> _ACTIVITY_: Only the lines from the one with "speed: 30.563 km/h" to the end of the data below should be returned, each exactly as it stands.

Records from a dataset:

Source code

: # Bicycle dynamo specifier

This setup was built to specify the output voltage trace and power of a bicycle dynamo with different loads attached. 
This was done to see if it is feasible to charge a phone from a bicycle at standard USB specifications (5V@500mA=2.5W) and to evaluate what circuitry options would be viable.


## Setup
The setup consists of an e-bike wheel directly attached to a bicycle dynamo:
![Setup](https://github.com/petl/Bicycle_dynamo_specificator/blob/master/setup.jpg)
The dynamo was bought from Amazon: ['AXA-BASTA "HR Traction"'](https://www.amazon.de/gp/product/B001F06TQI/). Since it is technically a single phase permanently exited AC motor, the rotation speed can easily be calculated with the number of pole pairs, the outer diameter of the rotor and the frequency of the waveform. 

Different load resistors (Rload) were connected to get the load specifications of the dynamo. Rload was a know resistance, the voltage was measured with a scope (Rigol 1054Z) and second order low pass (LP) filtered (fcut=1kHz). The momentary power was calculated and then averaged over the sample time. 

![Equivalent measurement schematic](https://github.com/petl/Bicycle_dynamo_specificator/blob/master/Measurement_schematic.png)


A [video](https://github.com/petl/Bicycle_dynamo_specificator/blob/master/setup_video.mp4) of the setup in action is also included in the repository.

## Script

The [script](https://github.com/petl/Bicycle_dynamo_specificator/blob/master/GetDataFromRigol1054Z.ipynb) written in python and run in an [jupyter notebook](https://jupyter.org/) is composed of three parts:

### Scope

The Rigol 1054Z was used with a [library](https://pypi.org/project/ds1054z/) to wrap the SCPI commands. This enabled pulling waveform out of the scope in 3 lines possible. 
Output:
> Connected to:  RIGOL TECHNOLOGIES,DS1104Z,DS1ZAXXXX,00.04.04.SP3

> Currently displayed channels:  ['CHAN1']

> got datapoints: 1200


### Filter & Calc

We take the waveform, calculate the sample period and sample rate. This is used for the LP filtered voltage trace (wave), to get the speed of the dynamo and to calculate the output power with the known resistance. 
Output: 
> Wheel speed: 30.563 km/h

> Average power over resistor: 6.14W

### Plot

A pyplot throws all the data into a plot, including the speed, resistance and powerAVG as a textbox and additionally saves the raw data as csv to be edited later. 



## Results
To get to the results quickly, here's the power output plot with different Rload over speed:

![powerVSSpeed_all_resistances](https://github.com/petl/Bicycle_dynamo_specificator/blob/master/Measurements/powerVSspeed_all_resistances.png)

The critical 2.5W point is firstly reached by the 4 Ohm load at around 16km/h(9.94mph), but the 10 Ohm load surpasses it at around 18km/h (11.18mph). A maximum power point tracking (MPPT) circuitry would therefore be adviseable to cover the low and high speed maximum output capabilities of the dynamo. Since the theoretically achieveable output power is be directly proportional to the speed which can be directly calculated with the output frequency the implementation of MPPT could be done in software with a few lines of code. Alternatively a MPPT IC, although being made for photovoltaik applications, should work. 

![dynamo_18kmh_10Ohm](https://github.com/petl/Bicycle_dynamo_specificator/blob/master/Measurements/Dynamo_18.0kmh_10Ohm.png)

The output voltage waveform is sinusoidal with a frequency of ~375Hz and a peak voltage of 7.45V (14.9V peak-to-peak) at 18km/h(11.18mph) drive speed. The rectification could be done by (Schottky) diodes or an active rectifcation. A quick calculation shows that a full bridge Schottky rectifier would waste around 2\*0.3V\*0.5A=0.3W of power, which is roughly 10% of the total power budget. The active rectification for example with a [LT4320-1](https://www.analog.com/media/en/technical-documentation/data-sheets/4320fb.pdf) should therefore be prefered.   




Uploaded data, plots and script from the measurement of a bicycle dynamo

> _WRITTEN RESPONSE_:
> Wheel speed: 30.563 km/h

> Average power over resistor: 6.14W

### Plot

A pyplot throws all the data into a plot, including the speed, resistance and powerAVG as a textbox and additionally saves the raw data as csv to be edited later. 



## Results
To get to the results quickly, here's the power output plot with different Rload over speed:

![powerVSSpeed_all_resistances](https://github.com/petl/Bicycle_dynamo_specificator/blob/master/Measurements/powerVSspeed_all_resistances.png)

The critical 2.5W point is firstly reached by the 4 Ohm load at around 16km/h(9.94mph), but the 10 Ohm load surpasses it at around 18km/h (11.18mph). A maximum power point tracking (MPPT) circuitry would therefore be adviseable to cover the low and high speed maximum output capabilities of the dynamo. Since the theoretically achieveable output power is be directly proportional to the speed which can be directly calculated with the output frequency the implementation of MPPT could be done in software with a few lines of code. Alternatively a MPPT IC, although being made for photovoltaik applications, should work. 

![dynamo_18kmh_10Ohm](https://github.com/petl/Bicycle_dynamo_specificator/blob/master/Measurements/Dynamo_18.0kmh_10Ohm.png)

The output voltage waveform is sinusoidal with a frequency of ~375Hz and a peak voltage of 7.45V (14.9V peak-to-peak) at 18km/h(11.18mph) drive speed. The rectification could be done by (Schottky) diodes or an active rectifcation. A quick calculation shows that a full bridge Schottky rectifier would waste around 2\*0.3V\*0.5A=0.3W of power, which is roughly 10% of the total power budget. The active rectification for example with a [LT4320-1](https://www.analog.com/media/en/technical-documentation/data-sheets/4320fb.pdf) should therefore be prefered.   




Uploaded data, plots and script from the measurement of a bicycle dynamo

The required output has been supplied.